Tuttavia, affinché uno “scarso rendimento” del dipendente possa ritenersi idoneo ad integrare un “notevole inadempimento degli obblighi contrattuali” e quindi quel giustificato motivo soggettivo che ne rende legittimo il relativo licenziamento, non è di per sé sufficiente provare il mancato raggiungimento da parte del predetto dipendente di un obbiettivo prefissato dal datore di lavoro.

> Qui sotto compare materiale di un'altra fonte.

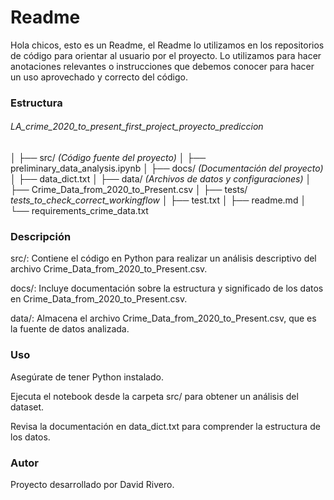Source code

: # Readme

Hola chicos, esto es un Readme, el Readme lo utilizamos en los repositorios de código para orientar al usuario por el proyecto. Lo utilizamos para hacer anotaciones relevantes o instrucciones que debemos conocer para hacer un uso aprovechado y correcto del código.

### Estructura

###### LA_crime_2020_to_present_first_project_proyecto_prediccion
│
├── src/  *(Código fuente del proyecto)*
│   ├── preliminary_data_analysis.ipynb
│
├── docs/  *(Documentación del proyecto)*
│   ├── data_dict.txt
│
├── data/  *(Archivos de datos y configuraciones)*
│   ├── Crime_Data_from_2020_to_Present.csv
│
├── tests/  *tests_to_check_correct_workingflow*
│   ├── test.txt
│
├── readme.md
│
└── requirements_crime_data.txt


### Descripción

src/: Contiene el código en Python para realizar un análisis descriptivo del archivo Crime_Data_from_2020_to_Present.csv.

docs/: Incluye documentación sobre la estructura y significado de los datos en Crime_Data_from_2020_to_Present.csv.

data/: Almacena el archivo Crime_Data_from_2020_to_Present.csv, que es la fuente de datos analizada.


### Uso

Asegúrate de tener Python instalado.

Ejecuta el notebook desde la carpeta src/ para obtener un análisis del dataset.

Revisa la documentación en data_dict.txt para comprender la estructura de los datos.

### Autor

Proyecto desarrollado por David Rivero.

E’ necessario invece ricorrere a “parametri per accertare se la prestazione sia eseguita con diligenza e professionalità medie, proprie delle mansioni affidate al lavoratore”; l’eventuale, e purché notevole, scostamento da tali parametri di produttività “può costituire segno o indice di non esatta esecuzione della prestazione, sulla scorta di una valutazione complessiva dell’attività resa per un apprezzabile periodo di tempo”.

Da tale inquadramento teorico discendono precise conseguenze in ordine agli oneri probatori gravanti sulle parti.

Poiché, come noto, ai sensi dell’art. 5 L. n. 604/1966, grava sul datore di lavoro l’onere di provare la causale addotta a fondamento del recesso, ove il licenziamento sia intimato per scarso rendimento del dipendente, il datore di lavoro “non può limitarsi a provare solo il mancato raggiungimento del risultato atteso o l’oggettiva sua esigibilità, ma deve anche provare che esso derivi da colpevole negligente inadempimento degli obblighi contrattuali da parte del lavoratore nell’espletamento della sua normale prestazione”.

Viceversa, conformemente al paradigma dell’art. 1218 c.c., il lavoratore che contesta giudizialmente la legittimità del licenziamento intimato nei suoi confronti per scarso rendimento, ha l’onere di allegare, e provare, che “lo scostamento dai parametri di produttività dei colleghi con mansioni analoghe”, che lo “scarso rendimento” al medesimo imputato che integra il notevole inadempimento o l’inesatta esecuzione della prestazione, siano dipesi da causa a lui non imputabile.

In punto di fatto, la Suprema Corte ha rilevato come – del tutto correttamente – la Corte territoriale avesse accertato la sussistenza di uno scarso rendimento imputabile, da intendersi come notevole e colpevole scostamento dai parametri medi di produttività, in base al rilievo per cui il lavoratore licenziato “nel primo trimestre 2016 aveva effettuato complessivamente 16 visite a clienti e/o filiali (rispetto alle 120 degli altri colleghi dell'ufficio sviluppo) e acquisito un solo cliente”. I predetti dati, soggiunge la Corte, “sono stati posti a confronto con i dati di produzione (raccolta impieghi) degli altri colleghi - enormemente superiori a quelli del ricorrente (pag. 15) - sì da concludere per l'effettività dello scarso rendimento e della sua gravità”.

Non è, dunque, sufficiente ad integrare il presupposto legittimante il licenziamento per scarso rendimento il mancato raggiungimento degli obiettivi fissati dal datore di lavoro; ma occhio ai dati medi di produzione dei colleghi!